Neel Jani (born 8 December 1983) is a Swiss professional Porsche factory driver. His father is from India and his mother is German Swiss.

He achieved his greatest success winning the 24 Hours of Le Mans in 2016 after first joining Porsche's LMP1 programme for the 2014 season driving in the WEC. Previously, Jani drove for A1 Team Switzerland in A1 Grand Prix, helping them win the 2007-2008 title and finishing runner-up in 2005-06 and 2008–09. He raced for PKV Racing in the North American Champ Car series in 2007. He is also a GP2 Series race-winner and former Formula One test driver.

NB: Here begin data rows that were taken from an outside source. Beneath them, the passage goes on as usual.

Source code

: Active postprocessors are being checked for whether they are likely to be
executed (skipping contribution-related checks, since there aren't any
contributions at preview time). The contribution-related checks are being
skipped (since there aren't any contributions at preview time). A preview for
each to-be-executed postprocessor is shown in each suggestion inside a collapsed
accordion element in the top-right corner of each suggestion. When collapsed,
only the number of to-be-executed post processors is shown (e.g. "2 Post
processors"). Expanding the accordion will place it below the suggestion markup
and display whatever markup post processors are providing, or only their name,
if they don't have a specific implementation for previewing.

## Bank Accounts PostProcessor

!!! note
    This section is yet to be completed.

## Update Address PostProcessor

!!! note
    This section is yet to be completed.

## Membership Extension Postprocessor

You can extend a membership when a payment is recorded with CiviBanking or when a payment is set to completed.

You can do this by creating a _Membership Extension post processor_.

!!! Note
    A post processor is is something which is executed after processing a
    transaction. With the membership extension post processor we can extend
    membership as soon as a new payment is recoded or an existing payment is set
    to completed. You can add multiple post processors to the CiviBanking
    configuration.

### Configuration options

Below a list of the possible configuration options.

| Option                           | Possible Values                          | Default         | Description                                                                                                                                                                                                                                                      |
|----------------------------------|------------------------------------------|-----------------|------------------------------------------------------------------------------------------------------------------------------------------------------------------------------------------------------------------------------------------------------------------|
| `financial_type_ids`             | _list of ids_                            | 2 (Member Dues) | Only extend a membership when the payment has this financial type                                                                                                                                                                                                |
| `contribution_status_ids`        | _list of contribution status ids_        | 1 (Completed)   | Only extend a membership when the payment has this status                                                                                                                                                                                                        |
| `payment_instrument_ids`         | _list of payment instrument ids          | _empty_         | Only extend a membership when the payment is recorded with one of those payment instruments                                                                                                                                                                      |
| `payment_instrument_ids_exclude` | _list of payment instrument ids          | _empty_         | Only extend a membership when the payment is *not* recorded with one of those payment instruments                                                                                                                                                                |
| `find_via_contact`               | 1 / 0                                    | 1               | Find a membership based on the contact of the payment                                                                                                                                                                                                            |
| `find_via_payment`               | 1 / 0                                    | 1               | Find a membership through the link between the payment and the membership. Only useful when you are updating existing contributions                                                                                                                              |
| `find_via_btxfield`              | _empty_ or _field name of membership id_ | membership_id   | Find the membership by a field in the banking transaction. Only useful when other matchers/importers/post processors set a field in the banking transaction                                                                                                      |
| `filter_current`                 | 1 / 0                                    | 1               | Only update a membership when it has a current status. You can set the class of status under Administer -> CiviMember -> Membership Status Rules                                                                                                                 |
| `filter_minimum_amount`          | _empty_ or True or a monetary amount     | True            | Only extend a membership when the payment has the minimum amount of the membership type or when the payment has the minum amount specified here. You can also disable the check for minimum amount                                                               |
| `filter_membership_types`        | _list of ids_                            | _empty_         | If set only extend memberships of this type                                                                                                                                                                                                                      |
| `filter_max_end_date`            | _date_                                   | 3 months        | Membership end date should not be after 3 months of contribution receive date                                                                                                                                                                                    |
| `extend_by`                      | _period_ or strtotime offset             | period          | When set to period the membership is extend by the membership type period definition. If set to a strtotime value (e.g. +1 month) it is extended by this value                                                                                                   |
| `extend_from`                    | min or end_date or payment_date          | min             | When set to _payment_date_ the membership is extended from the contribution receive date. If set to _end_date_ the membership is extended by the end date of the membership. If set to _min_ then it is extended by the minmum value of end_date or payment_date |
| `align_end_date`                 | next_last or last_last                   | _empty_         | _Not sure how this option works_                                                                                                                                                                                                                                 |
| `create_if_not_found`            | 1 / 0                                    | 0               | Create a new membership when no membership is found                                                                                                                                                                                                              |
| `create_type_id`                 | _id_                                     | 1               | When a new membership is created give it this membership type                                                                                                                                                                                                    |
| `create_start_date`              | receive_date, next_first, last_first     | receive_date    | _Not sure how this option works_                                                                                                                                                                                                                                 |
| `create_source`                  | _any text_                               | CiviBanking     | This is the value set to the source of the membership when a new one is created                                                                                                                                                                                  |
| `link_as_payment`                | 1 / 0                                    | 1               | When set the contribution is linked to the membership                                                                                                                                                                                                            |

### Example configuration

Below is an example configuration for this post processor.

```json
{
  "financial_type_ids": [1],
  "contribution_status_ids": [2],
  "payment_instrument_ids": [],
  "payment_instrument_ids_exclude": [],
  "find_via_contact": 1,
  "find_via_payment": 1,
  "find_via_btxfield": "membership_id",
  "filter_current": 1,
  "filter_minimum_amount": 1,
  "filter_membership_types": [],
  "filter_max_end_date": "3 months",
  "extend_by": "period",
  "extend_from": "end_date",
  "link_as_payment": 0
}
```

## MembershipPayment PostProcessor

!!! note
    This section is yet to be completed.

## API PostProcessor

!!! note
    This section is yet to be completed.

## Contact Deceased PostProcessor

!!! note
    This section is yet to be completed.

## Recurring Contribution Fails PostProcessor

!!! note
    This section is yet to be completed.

He joined Formula E's Faraday Future Dragon Racing squad for the 2017/2018 season but left the team after one weekend. For the 2019-20 Formula E season, he returned with his home brand Porsche with teammate Andre Lotterer.

First steps
Born in Rorschach, Jani started his career in karting in 1998 where he stayed for two years before moving up to Formula Renault 2000 Eurocup in 2001. In the same year, he also raced some races in Italian Formula Renault. He stayed in both for 2002, again only racing part of the Italian Formula Renault season. In 2003, he moved to Formula Renault V6 Eurocup, driving for the Jenzer team. In that year, he finished second by only four points in the championship with Jenzer Motorsport. In 2004, he again raced in the Formula Renault V6 Eurocup but changed team, running with the French team DAMS, stating in the Swiss press, "This year, it is win or nothing." He finished fourth in the championship that year, while his old team, Jenzer Motorsport finished second with their rookie driver Ryan Sharp.

GP2
In 2005, he raced in the GP2 Series with Racing Engineering alongside Borja García who he generally outperformed. He won two races, at the Hungaroring and at Monza. He also managed to lead most of the Nürburgring race in a clearly slower car with some effective defensive driving.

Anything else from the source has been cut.